The East Kingston School Board approved a $4,010,428 operating budget and voted to place two warrant-article proposals on the warrant, authorizing up to $50,000 for a special-education trust and up to $25,000 for a maintenance trust to be funded from the district’s end-of-year fund balance.

The East Kingston School Board voted to approve a $4,010,428 operating budget and authorized two warrant-article proposals to be funded from the district’s projected end-of-year fund balance.

In a motion adopted by voice vote, the board approved an article to place up to $50,000 into a special-education trust fund and a second article to place up to $25,000 into the maintenance trust, both to be funded from the 2025–26 ending fund balance if available. The board then approved Article 1, the operating budget, which the finance officer said would increase tax assessments by about $0.27 per $1,000 of assessed value if revenues remain unchanged.

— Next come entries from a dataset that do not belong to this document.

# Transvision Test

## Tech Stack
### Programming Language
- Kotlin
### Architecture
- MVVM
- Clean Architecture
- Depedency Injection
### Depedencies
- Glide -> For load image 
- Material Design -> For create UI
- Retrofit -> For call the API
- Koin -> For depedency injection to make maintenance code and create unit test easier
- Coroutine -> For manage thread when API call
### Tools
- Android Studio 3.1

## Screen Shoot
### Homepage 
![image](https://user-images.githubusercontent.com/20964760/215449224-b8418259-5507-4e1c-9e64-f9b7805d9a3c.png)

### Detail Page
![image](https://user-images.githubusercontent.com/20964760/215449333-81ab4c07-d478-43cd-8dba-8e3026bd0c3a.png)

Why it matters: Board members framed the trust proposals as a cushion for unpredictable special-education costs and as a modest, consistent approach to building reserves rather than seeking a single large appropriation. The operating budget funds routine school operations, including personnel, health and dental insurance, and transportation.

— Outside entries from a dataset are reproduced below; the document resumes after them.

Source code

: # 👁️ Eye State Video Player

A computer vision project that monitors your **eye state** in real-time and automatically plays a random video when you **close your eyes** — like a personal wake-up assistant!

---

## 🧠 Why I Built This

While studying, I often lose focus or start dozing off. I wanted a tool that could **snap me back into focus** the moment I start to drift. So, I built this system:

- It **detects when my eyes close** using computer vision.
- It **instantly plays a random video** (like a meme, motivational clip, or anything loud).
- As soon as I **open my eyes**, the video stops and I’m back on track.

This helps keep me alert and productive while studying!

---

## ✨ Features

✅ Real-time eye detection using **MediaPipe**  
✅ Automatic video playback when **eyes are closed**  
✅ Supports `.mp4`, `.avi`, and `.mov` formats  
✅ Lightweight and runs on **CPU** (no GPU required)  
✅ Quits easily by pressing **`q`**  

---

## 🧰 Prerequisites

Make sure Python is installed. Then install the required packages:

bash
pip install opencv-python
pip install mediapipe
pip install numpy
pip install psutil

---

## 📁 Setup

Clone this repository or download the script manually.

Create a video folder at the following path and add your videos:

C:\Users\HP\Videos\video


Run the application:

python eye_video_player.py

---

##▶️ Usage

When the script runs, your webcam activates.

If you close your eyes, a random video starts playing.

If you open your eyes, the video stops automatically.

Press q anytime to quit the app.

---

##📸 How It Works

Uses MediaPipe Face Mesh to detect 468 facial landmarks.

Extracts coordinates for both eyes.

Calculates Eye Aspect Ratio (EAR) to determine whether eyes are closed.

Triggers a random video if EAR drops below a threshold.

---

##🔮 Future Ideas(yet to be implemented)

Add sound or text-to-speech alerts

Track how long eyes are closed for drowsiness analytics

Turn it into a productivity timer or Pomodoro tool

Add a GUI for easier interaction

What board members said: Principal Brandon French underscored academic gains and program growth as reasons to sustain investments, noting the school’s proficiency rates and personalized instruction efforts. The finance officer reported a projected ending fund balance of $203,779 and outlined legal constraints on how the fund balance may be used (for example, not to prepay recurring personnel benefits). The board emphasized that the warrant articles are written to use the end-of-year balance rather than appear as additional appropriations on top of the operating budget.

Budget details and context: The finance officer told the board the district began the budget cycle awaiting final insurance and salary step data, explaining some year-to-year variance between actual spending and budgets. Grants carried forward from the SAU into individual district appropriations were described as revenue-neutral for taxpayers — the district must appropriate the grant amounts to spend them but they do not change local tax burden because revenue offsets the expenses.

Votes at a glance: • Motion to place up to $50,000 into a special-education trust (funded from end-of-year fund balance): motion made and seconded; approved by voice vote. (Motion text finalized by board; mover/second not specified in the record.) • Motion to place up to $25,000 into a maintenance trust (funded from end-of-year fund balance): motion made and seconded; approved by voice vote. (Mover/second not specified.) • Article 1 — Operating budget in the amount of $4,010,428: motion made, seconded and approved by voice vote.

What’s next: The board will include the approved warrant articles on the district warrant for deliberative session and town ballot processes (the meeting packet reminded the public of key dates: deliberative session Jan. 31 and voting on March 10).